----- Source data -----
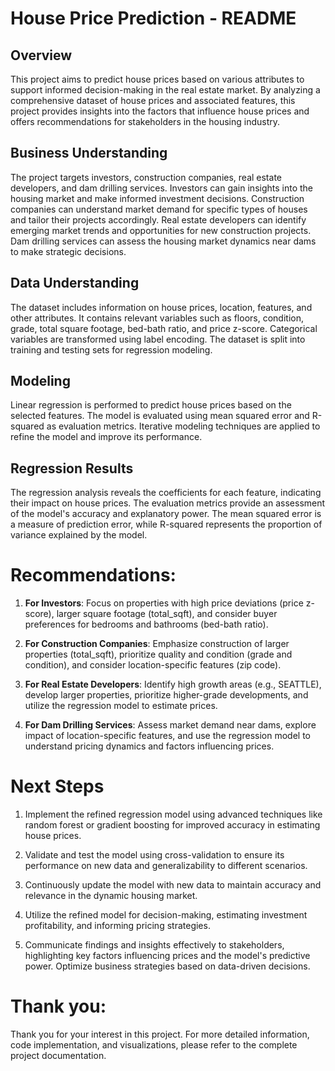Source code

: # House Price Prediction - README

## Overview
This project aims to predict house prices based on various attributes to support informed decision-making in the real estate market. By analyzing a comprehensive dataset of house prices and associated features, this project provides insights into the factors that influence house prices and offers recommendations for stakeholders in the housing industry.

## Business Understanding
The project targets investors, construction companies, real estate developers, and dam drilling services. Investors can gain insights into the housing market and make informed investment decisions. Construction companies can understand market demand for specific types of houses and tailor their projects accordingly. Real estate developers can identify emerging market trends and opportunities for new construction projects. Dam drilling services can assess the housing market dynamics near dams to make strategic decisions.

## Data Understanding
The dataset includes information on house prices, location, features, and other attributes. It contains relevant variables such as floors, condition, grade, total square footage, bed-bath ratio, and price z-score. Categorical variables are transformed using label encoding. The dataset is split into training and testing sets for regression modeling.

## Modeling
Linear regression is performed to predict house prices based on the selected features. The model is evaluated using mean squared error and R-squared as evaluation metrics. Iterative modeling techniques are applied to refine the model and improve its performance.

## Regression Results
The regression analysis reveals the coefficients for each feature, indicating their impact on house prices. The evaluation metrics provide an assessment of the model's accuracy and explanatory power. The mean squared error is a measure of prediction error, while R-squared represents the proportion of variance explained by the model.

# Recommendations:

1. **For Investors**: Focus on properties with high price deviations (price z-score), larger square footage (total_sqft), and consider buyer preferences for bedrooms and bathrooms (bed-bath ratio).

2. **For Construction Companies**: Emphasize construction of larger properties (total_sqft), prioritize quality and condition (grade and condition), and consider location-specific features (zip code).

3. **For Real Estate Developers**: Identify high growth areas (e.g., SEATTLE), develop larger properties, prioritize higher-grade developments, and utilize the regression model to estimate prices.

4. **For Dam Drilling Services**: Assess market demand near dams, explore impact of location-specific features, and use the regression model to understand pricing dynamics and factors influencing prices.


# Next Steps

1. Implement the refined regression model using advanced techniques like random forest or gradient boosting for improved accuracy in estimating house prices.

2. Validate and test the model using cross-validation to ensure its performance on new data and generalizability to different scenarios.

3. Continuously update the model with new data to maintain accuracy and relevance in the dynamic housing market.

4. Utilize the refined model for decision-making, estimating investment profitability, and informing pricing strategies.

5. Communicate findings and insights effectively to stakeholders, highlighting key factors influencing prices and the model's predictive power. Optimize business strategies based on data-driven decisions.

# Thank you:
Thank you for your interest in this project. For more detailed information, code implementation, and visualizations, please refer to the complete project documentation.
-----
## What this task involves
Return only those lines of the records that contain the string "performance".

## Exercise solution
Linear regression is performed to predict house prices based on the selected features. The model is evaluated using mean squared error and R-squared as evaluation metrics. Iterative modeling techniques are applied to refine the model and improve its performance.
2. Validate and test the model using cross-validation to ensure its performance on new data and generalizability to different scenarios.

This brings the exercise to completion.